Suite à cela, tu es repéré par l’Athlétic Club Arlésien (ACA) en janvier 2015. Comment s’est passé ton adaptation ?
-Grâce à de formidables personnes au club et notamment à mon très bon ami Johnny MARAJO que j’ai rencontré là-bas, j’ai pu avoir une rapide et bonne adaptation. Mon départ à Arles représentait pour moi un pas en avant vers une carrière professionnelle… Arrivé là-bas je me suis rapidement senti à l’aise, non seulement grâce à la présence de Johnny mais aussi parce que j’ai ressenti la volonté du personnel, du staff et du club de vouloir bien m’intégrer et me faire progresser.

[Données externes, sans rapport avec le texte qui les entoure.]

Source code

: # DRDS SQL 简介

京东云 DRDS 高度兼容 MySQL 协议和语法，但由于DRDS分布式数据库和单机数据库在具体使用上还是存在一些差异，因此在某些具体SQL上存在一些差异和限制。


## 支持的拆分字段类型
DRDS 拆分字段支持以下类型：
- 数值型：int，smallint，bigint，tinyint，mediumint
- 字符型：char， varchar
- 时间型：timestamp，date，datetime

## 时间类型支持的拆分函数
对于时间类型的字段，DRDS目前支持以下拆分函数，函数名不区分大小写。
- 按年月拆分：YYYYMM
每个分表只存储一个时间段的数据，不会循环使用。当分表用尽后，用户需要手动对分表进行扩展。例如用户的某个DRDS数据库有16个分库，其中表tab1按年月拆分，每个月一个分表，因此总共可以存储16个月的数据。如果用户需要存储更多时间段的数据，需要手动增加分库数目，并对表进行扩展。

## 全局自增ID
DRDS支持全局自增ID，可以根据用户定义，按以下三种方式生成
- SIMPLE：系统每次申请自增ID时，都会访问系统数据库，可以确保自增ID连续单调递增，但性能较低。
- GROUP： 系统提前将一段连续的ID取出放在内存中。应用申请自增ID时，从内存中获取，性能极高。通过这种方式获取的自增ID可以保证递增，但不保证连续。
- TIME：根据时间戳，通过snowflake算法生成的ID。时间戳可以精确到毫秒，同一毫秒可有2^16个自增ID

Au niveau du rythme de vie, des entraînements ou de l’extra sportif ça se passait bien. Ils ont tout mis en place avec leurs moyens pour nous aider à être bien encadrés. Je venais d’avoir mon BTS mais n’ayant pas la filière que je voulais suivre par la suite, ils m’ont quand même proposé un BPJEPS* afin d’occuper mon temps libre. On va dire que la plus grande difficulté rencontrée a été la liquidation judiciaire du club…
Cette liquidation judiciaire du club met un frein à tes ambitions. Qu’est-ce que tu te dis à ton retour en Martinique ?
-e n’ai pas continué malheureusement car après la descente du club (de Ligue 2 en National), il y a eu différents problèmes qui ont mené l’ACA au dépôt de bilan. Après Arles, j’avais quelques propositions mais rien de bien sérieux pour me faire rester. À mon retour au pays, étant déçu j’avais abandonné l’idée de devenir footballeur professionnel. À cet instant, je retourne au Club Franciscain histoire de ne pas rester inactif puisque j’aime le foot, je décide de continuer en tant que simple loisir. J’avais entre-temps décidé de reprendre plus sérieusement les études. Ça a vraiment été un moment difficile de me dire que j’étais si proche et qu’au final je devais abandonner cette idée de devenir pro. Mais après avoir échangé avec mes proches et remis ça entre les mains de Dieu, j’ai su y faire face. J’ai tout laissé entre ses mains et ce qui devait arriver arriva…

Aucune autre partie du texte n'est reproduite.